The House approved a measure Friday morning to halt President Joe Biden’s moratorium on tariffs applied to solar panels from multiple Southeast Asian countries.

Critics have long charged that Chinese firms that implement slave labor use these facilities to assemble their products and work around the tariffs.

Twelve Democrats joined nearly every House Republican in supporting the resolution, which passed 221 to 202. Proponents argued that the move was critical to buttress the domestic solar panel industry and punish China for attempting to skirt the tariffs.

The measure now advances to the Democratic-controlled Senate, where it faces an uncertain future. Several Democratic senators support the House measure, making it likely that it will reach the president’s desk.

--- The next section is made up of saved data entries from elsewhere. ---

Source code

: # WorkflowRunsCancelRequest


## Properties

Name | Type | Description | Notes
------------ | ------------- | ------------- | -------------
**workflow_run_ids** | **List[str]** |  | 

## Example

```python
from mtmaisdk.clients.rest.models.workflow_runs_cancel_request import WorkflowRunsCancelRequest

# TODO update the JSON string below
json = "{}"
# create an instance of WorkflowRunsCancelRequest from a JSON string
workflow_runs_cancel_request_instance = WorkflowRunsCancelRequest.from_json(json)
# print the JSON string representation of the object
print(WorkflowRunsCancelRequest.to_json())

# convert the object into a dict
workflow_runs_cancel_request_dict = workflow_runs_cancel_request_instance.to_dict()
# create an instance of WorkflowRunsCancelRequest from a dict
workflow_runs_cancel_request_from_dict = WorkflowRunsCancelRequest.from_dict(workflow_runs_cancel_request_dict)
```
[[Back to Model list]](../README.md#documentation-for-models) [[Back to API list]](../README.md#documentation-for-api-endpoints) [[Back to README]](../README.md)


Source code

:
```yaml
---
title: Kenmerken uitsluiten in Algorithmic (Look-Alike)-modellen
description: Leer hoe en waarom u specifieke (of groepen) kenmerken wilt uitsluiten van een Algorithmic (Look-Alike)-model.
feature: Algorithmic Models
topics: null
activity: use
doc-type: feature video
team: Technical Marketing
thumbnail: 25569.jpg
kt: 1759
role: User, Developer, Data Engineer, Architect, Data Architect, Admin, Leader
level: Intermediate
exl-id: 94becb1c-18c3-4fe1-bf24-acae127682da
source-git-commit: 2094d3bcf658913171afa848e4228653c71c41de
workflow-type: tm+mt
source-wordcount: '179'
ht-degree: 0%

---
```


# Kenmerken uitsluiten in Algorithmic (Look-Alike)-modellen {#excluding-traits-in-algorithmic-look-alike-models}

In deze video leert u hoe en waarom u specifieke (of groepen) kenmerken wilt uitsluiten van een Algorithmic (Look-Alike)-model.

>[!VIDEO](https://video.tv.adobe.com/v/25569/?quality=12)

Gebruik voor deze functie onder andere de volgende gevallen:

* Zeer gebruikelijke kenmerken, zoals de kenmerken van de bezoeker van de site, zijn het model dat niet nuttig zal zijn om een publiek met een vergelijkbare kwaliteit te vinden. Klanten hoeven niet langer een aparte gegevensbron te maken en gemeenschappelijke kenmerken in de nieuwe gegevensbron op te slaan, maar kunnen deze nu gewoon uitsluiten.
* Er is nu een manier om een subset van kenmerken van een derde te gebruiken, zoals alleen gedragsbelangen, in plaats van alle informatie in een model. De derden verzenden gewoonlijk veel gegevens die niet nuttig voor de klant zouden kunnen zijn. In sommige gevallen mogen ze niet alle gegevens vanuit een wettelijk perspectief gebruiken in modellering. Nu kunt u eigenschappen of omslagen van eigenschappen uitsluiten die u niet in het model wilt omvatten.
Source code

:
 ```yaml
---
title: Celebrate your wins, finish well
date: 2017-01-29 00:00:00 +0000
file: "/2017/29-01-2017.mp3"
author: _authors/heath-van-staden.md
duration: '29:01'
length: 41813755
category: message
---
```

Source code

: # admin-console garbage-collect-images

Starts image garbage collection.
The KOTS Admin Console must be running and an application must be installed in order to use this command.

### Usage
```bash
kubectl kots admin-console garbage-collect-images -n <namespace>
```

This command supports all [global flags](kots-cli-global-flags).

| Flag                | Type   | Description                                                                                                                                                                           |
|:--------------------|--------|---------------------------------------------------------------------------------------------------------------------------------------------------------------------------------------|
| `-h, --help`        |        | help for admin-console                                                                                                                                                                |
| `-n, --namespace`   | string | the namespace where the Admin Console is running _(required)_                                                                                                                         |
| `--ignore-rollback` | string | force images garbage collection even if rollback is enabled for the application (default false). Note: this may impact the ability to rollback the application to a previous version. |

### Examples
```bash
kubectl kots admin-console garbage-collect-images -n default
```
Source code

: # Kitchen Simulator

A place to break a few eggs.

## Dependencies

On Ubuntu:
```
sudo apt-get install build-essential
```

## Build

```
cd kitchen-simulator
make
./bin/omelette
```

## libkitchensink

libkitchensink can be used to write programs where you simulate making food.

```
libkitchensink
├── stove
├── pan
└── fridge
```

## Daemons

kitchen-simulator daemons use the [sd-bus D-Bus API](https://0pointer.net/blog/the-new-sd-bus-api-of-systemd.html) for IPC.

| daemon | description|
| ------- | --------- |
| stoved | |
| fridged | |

If it were to clear the upper chamber, the White House has already promised a veto.

Biden last year issued a two-year halt on tariffs for solar energy products imported from Cambodia, Malaysia, Thailand, and Vietnam. These four countries produce about 80% of solar panels sold in the U.S.

Of major concern is the presence of manufacturing facilities in these Southeast Asian countries owned by Chinese entities.

Rep. Bill Posey (R-FL) released a statement lauding the vote that holds “China accountable for violating our trade laws and scores a big win for American solar manufacturers and workers.”

It was last year when Biden’s Commerce Department was investigating whether Chinese firms used the four nations to work around duties on Chinese products in violation of U.S. law. But Biden stepped in and paved the way for the practice to continue.

Still, the Commerce Department proceeded to issue a preliminary decision months later to impose tariffs on those products manufactured in those countries by Chinese companies equal to those made in China. That move has yet to be finalized.

Part of the U.S. opposition to Chinese solar panels was expressed in the Uyghur Forced Labor Production Act. This law worked to punish Chinese companies utilizing forced labor from Uyghur Muslims, an oppressed ethnic minority in the nation’s western regions.

U.S. Customs and Border Protection seized roughly 2,600 solar energy products sent from China from Oct. 2022 to Jan. 2023 under the act. The seizures were valued at over $800 million.